BRIEF: Pick up at the line with "### 3. Climate". Write it out exactly, along with each later line through the end of the data, and nothing more.

BEGIN RECORDS PROVIDED

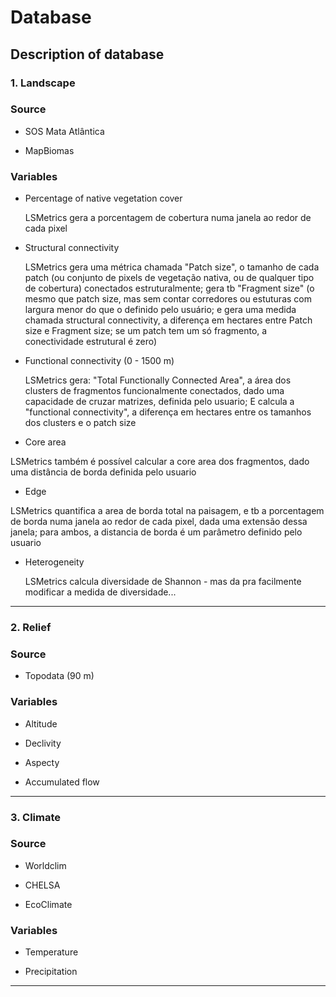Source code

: # Database

## Description of database 

### 1. Landscape

### Source
- SOS Mata Atlântica

- MapBiomas

### Variables
- Percentage of native vegetation cover

  LSMetrics gera a porcentagem de cobertura numa janela ao redor de cada pixel

- Structural connectivity

  LSMetrics gera uma métrica chamada "Patch size", o tamanho de cada patch (ou conjunto de pixels de vegetação nativa, ou de qualquer tipo de cobertura) conectados estruturalmente;  gera tb "Fragment size" (o mesmo que patch size, mas sem contar corredores ou estuturas com largura menor do que o definido pelo usuário;  e gera uma medida chamada structural connectivity, a diferença em hectares entre Patch size e Fragment size;  se um patch tem um só fragmento, a conectividade estrutural é zero)

- Functional connectivity (0 - 1500 m)

  LSMetrics gera: "Total Functionally Connected Area", a área dos clusters de fragmentos funcionalmente conectados, dado uma capacidade de cruzar matrizes,  definida pelo usuario; E calcula a "functional connectivity", a diferença em hectares entre os tamanhos dos clusters e o patch size

- Core area

 LSMetrics também é possível calcular a core area dos fragmentos, dado uma distância de borda definida pelo usuario
 
 - Edge

  LSMetrics quantifica a area de borda total na paisagem, e tb a porcentagem de borda numa janela ao redor de cada pixel, dada uma extensão dessa janela;  para ambos, a distancia de borda é um parâmetro definido pelo usuario
        
- Heterogeneity

  LSMetrics calcula diversidade de Shannon - mas da pra facilmente modificar a medida de diversidade...

---

### 2. Relief

### Source
- Topodata (90 m)

### Variables
- Altitude

- Declivity

- Aspecty

- Accumulated flow

---

### 3. Climate

### Source
- Worldclim

- CHELSA

- EcoClimate

### Variables
- Temperature

- Precipitation


---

END RECORDS PROVIDED

ANSWER TO THE PROBLEM:
### 3. Climate

### Source
- Worldclim

- CHELSA

- EcoClimate

### Variables
- Temperature

- Precipitation


---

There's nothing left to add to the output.